(What the task requires):
Output exactly the first line of the listing and each line after it, through the line that contains "публикаций."; add nothing else.

(Raw data):

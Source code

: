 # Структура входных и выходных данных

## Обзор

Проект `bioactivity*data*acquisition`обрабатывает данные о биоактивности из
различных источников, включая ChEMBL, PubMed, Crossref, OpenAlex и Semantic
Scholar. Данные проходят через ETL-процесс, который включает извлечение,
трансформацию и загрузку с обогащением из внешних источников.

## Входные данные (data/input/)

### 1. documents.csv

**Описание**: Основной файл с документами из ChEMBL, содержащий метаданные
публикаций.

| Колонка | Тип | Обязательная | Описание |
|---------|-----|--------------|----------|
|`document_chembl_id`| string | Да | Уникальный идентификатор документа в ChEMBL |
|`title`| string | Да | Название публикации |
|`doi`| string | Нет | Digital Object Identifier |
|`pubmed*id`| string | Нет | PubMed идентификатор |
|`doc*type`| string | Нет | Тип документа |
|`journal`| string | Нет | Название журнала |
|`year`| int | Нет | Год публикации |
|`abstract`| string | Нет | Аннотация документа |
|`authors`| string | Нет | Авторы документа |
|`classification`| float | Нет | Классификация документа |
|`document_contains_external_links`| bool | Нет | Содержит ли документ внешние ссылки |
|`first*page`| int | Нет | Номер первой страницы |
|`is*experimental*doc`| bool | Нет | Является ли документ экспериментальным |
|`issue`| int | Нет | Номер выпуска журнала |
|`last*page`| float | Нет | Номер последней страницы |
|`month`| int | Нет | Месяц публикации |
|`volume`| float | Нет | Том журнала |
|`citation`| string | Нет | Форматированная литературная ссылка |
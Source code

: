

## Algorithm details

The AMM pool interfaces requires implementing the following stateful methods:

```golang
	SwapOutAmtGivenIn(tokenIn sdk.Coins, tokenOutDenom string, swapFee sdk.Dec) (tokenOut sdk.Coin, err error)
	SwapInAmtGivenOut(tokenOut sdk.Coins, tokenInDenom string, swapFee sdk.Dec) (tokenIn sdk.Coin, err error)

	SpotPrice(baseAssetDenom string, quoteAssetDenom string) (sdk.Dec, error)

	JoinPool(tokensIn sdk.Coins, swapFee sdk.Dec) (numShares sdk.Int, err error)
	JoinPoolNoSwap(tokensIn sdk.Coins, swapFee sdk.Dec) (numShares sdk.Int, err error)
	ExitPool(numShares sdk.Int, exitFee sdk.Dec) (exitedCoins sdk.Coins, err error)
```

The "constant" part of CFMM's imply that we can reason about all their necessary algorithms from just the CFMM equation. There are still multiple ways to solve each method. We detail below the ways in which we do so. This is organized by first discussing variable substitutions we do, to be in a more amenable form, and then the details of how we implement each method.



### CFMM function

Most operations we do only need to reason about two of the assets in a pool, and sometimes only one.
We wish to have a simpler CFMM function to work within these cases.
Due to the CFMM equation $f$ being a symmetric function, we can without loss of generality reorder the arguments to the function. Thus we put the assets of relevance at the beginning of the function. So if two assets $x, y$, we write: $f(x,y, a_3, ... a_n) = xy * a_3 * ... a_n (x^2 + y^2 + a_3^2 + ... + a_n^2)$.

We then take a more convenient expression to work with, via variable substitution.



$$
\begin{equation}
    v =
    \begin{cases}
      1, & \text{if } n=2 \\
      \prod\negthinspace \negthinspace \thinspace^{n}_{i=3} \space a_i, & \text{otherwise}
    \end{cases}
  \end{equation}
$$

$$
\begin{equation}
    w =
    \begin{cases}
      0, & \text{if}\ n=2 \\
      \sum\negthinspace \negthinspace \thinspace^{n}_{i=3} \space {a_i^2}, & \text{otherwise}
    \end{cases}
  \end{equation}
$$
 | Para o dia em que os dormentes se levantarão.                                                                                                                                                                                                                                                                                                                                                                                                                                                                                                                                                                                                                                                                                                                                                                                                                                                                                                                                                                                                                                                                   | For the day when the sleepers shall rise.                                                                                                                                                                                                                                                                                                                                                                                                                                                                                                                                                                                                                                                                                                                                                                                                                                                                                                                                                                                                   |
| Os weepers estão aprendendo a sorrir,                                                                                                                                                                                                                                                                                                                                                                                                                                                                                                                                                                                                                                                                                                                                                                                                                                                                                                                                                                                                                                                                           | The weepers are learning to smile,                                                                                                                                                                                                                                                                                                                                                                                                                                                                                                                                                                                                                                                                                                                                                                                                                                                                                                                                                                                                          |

(Task result):
Source code

: # Структура входных и выходных данных

## Обзор

Проект `bioactivity*data*acquisition`обрабатывает данные о биоактивности из
различных источников, включая ChEMBL, PubMed, Crossref, OpenAlex и Semantic
Scholar. Данные проходят через ETL-процесс, который включает извлечение,
трансформацию и загрузку с обогащением из внешних источников.

## Входные данные (data/input/)

### 1. documents.csv

**Описание**: Основной файл с документами из ChEMBL, содержащий метаданные
публикаций.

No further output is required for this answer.